JCI: Are you still actively engaged in science?
Marks: Science is too big a passion in my life for me to want to retire. So, as long as I am able and have the funding to do so I will definitely stay in science. Currently my lab is looking at the mechanisms underlying the anticancer effects of SAHA to try and better understand why it is such a good anticancer agent with low toxicity. In particular, we are looking at the pathways of cell death that SAHA initiates, at the expression of HDACs in cancer tissues, and the biological activity of HDACs and HDAC inhibitors in normal and cancerous cells.
JCI: How did you become interested in cancer biology?
Marks: Well, more than 30 years ago, we were studying genetically determined defects in red blood cells, such as those that cause glucose-6-phosphate dehydrogenase deficiency hemolytic anemia and thalassemia. But then in 1971 I read a really interesting paper in PNAS [Proceedings of the National Academy of Sciences of the United States of America] by Charlotte Friend. She was looking at ways to determine whether superinfection of leukemic cells with Friend virus using the solvent DMSO was possible.
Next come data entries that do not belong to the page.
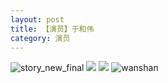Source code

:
 ```yaml
---
layout: post
title: 【演员】于和伟
category: 演员
---
```

![story_new_final](http://rjbwi03xh.hd-bkt.clouddn.com/img/story_new_final_0322.png)
![](http://rjbwi03xh.hd-bkt.clouddn.com/img/yuhewei-0316-1.PNG)
![](http://rjbwi03xh.hd-bkt.clouddn.com/img/yuhewei-0316-2.PNG)
![wanshan](http://rjbwi03xh.hd-bkt.clouddn.com/img/wanshan.png)

  




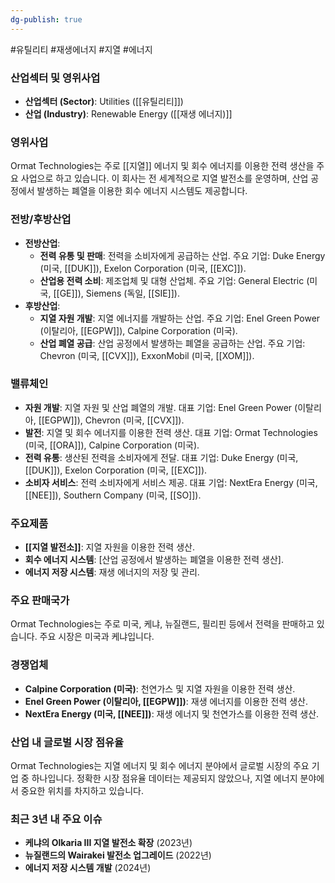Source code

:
 ```yaml
---
dg-publish: true
---
```

#유틸리티 #재생에너지 #지열 #에너지 

### 산업섹터 및 영위사업

- **산업섹터 (Sector)**: Utilities ([[유틸리티]])
- **산업 (Industry)**: Renewable Energy ([[재생 에너지)]]

### 영위사업

Ormat Technologies는 주로 [[지열]] 에너지 및 회수 에너지를 이용한 전력 생산을 주요 사업으로 하고 있습니다. 이 회사는 전 세계적으로 지열 발전소를 운영하며, 산업 공정에서 발생하는 폐열을 이용한 회수 에너지 시스템도 제공합니다.

### 전방/후방산업

- **전방산업**:
    - **전력 유통 및 판매**: 전력을 소비자에게 공급하는 산업. 주요 기업: Duke Energy (미국, [[DUK]]), Exelon Corporation (미국, [[EXC]]).
    - **산업용 전력 소비**: 제조업체 및 대형 산업체. 주요 기업: General Electric (미국, [[GE]]), Siemens (독일, [[SIE]]).
- **후방산업**:
    - **지열 자원 개발**: 지열 에너지를 개발하는 산업. 주요 기업: Enel Green Power (이탈리아, [[EGPW]]), Calpine Corporation (미국).
    - **산업 폐열 공급**: 산업 공정에서 발생하는 폐열을 공급하는 산업. 주요 기업: Chevron (미국, [[CVX]]), ExxonMobil (미국, [[XOM]]).

### 밸류체인

- **자원 개발**: 지열 자원 및 산업 폐열의 개발. 대표 기업: Enel Green Power (이탈리아, [[EGPW]]), Chevron (미국, [[CVX]]).
- **발전**: 지열 및 회수 에너지를 이용한 전력 생산. 대표 기업: Ormat Technologies (미국, [[ORA]]), Calpine Corporation (미국).
- **전력 유통**: 생산된 전력을 소비자에게 전달. 대표 기업: Duke Energy (미국, [[DUK]]), Exelon Corporation (미국, [[EXC]]).
- **소비자 서비스**: 전력 소비자에게 서비스 제공. 대표 기업: NextEra Energy (미국, [[NEE]]), Southern Company (미국, [[SO]]).

### 주요제품

- **[[지열 발전소]]**: 지열 자원을 이용한 전력 생산.
- **회수 에너지 시스템**: [산업 공정에서 발생하는 폐열을 이용한 전력 생산].
- **에너지 저장 시스템**: 재생 에너지의 저장 및 관리.

### 주요 판매국가

Ormat Technologies는 주로 미국, 케냐, 뉴질랜드, 필리핀 등에서 전력을 판매하고 있습니다. 주요 시장은 미국과 케냐입니다.

### 경쟁업체

- **Calpine Corporation (미국)**: 천연가스 및 지열 자원을 이용한 전력 생산.
- **Enel Green Power (이탈리아, [[EGPW]])**: 재생 에너지를 이용한 전력 생산.
- **NextEra Energy (미국, [[NEE]])**: 재생 에너지 및 천연가스를 이용한 전력 생산.

### 산업 내 글로벌 시장 점유율

Ormat Technologies는 지열 에너지 및 회수 에너지 분야에서 글로벌 시장의 주요 기업 중 하나입니다. 정확한 시장 점유율 데이터는 제공되지 않았으나, 지열 에너지 분야에서 중요한 위치를 차지하고 있습니다.

### 최근 3년 내 주요 이슈

- **케냐의 Olkaria III 지열 발전소 확장** (2023년)
- **뉴질랜드의 Wairakei 발전소 업그레이드** (2022년)
- **에너지 저장 시스템 개발** (2024년)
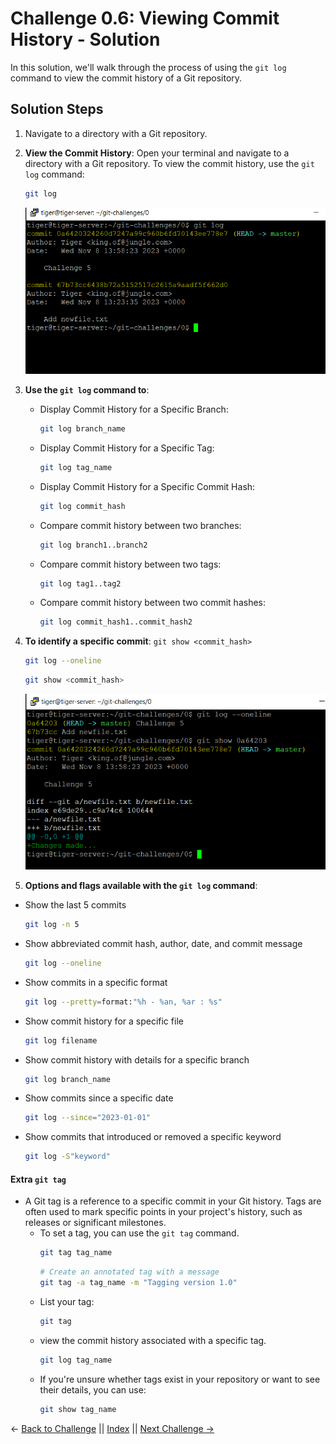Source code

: # Challenge 0.6: Viewing Commit History - Solution

In this solution, we'll walk through the process of using the `git log` command to view the commit history of a Git repository.

## Solution Steps

1. Navigate to a directory with a Git repository.

2. **View the Commit History**: Open your terminal and navigate to a directory with a Git repository. To view the commit history, use the `git log` command:

   ```bash
   git log
   ```

   ![image](../../images/Screenshot_2023_11_08-11.png)

3. **Use the `git log` command to**:

   - Display Commit History for a Specific Branch:
     ```bash
     git log branch_name
     ```
   - Display Commit History for a Specific Tag:
     ```bash
     git log tag_name
     ```
   - Display Commit History for a Specific Commit Hash:
     ```bash
     git log commit_hash
     ```
   - Compare commit history between two branches:
     ```bash
     git log branch1..branch2
     ```
   - Compare commit history between two tags:
     ```bash
     git log tag1..tag2
     ```
   - Compare commit history between two commit hashes:
     ```bash
     git log commit_hash1..commit_hash2
     ```

4. **To identify a specific commit**: `git show <commit_hash>`

   ```bash
   git log --oneline
   ```

   ```bash
   git show <commit_hash>
   ```

   ![image](../../images/Screenshot_2023_11_08-13.png)

5. **Options and flags available with the `git log` command**:

- Show the last 5 commits

  ```bash
  git log -n 5
  ```

- Show abbreviated commit hash, author, date, and commit message

  ```bash
  git log --oneline
  ```

- Show commits in a specific format

  ```bash
  git log --pretty=format:"%h - %an, %ar : %s"
  ```

- Show commit history for a specific file

  ```bash
  git log filename
  ```

- Show commit history with details for a specific branch

  ```bash
  git log branch_name
  ```

- Show commits since a specific date

  ```bash
  git log --since="2023-01-01"
  ```

- Show commits that introduced or removed a specific keyword
  ```bash
  git log -S"keyword"
  ```

#### Extra `git tag`

- A Git tag is a reference to a specific commit in your Git history. Tags are often used to mark specific points in your project's history, such as releases or significant milestones.
  - To set a tag, you can use the `git tag` command.
    ```bash
    git tag tag_name
    ```
    ```bash
    # Create an annotated tag with a message
    git tag -a tag_name -m "Tagging version 1.0"
    ```
  - List your tag:
    ```bash
    git tag
    ```
  - view the commit history associated with a specific tag.
    ```bash
    git log tag_name
    ```
  - If you're unsure whether tags exist in your repository or want to see their details, you can use:
    ```bash
    git show tag_name
    ```

← [Back to Challenge](../Challenge_0.6/Challenge.md) || [Index](../../README.md) || [Next Challenge →](../Challenge_0.7/Challenge.md)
In this paper she showed that DMSO stimulates the differentiation of Friend virus–induced erythroleukemic cells to red blood cells. This mostly interested me because, given our interest in thalassemia, I wanted to understand how DMSO induced the expression of the globin genes, but it also caught my eye because it meant that destroying cancer cells was not the only way to stop them being cancerous. So, we began looking for other chemicals that could induce the differentiation of Friend virus–induced erythroleukemic cells. The first studies, performed with the Merck library of compounds, drew a blank and so I approached my friend Ronald Breslow, who was a chemist at Columbia University. And there started a 30-year collaboration that has resulted in the generation of SAHA and hopefully a treatment for cancer.
JCI: What are the biggest changes that have occurred since you began studying the differentiation of erythroleukemic cells?
Marks: The biggest thing that has changed is that technology has advanced enormously. So much so that our understanding of the nature of cancer is much better. But I think that the most important thing to remember as we go forward is that cancer is an extremely complex disease and not a single entity. One thing that highlights this complexity is that if we look at the effects of SAHA on prostate cancer cells from different individuals we see very different effects.
JCI: Given your many accomplishments highlighted throughout the symposium, what do you consider your greatest scientific accomplishment?
Marks: The discovery and development of SAHA as an effective anticancer therapeutic, which we hope will soon be the first HDAC inhibitor to be approved by the FDA for clinical use. But more importantly, I’m extremely proud of the fact that this was a collaboration that spanned three decades and that all of the work, right up until the phase II clinical trials, was undertaken in an academic setting.
JCI: On the flip side, your time spent in positions of administrative responsibility — as vice president for medical sciences at Columbia University and as president and chief executive officer of MSKCC — is also highly regarded. What satisfaction did you gain from your time in these positions?
Marks: It is definitely very different from being in the lab, but I derived enormous pleasure from recruiting excellent scientists and clinicians. This gave me the satisfaction not only of building and improving great institutions but also the chance to work with amazingly talented people.
JCI: Given your nose — as Joseph Goldstein and Michael Brown illustrated at the symposium with René Magritte’s La bonne aventure — for recruiting highly talented individuals, what advice did you give your son Andrew when he became editor-in-chief of the JCI in 2002, a position you held from 1967 to 1971?
Marks: I told him candidly that although it is a tremendous amount of work, it is a terrific experience for someone who loves science.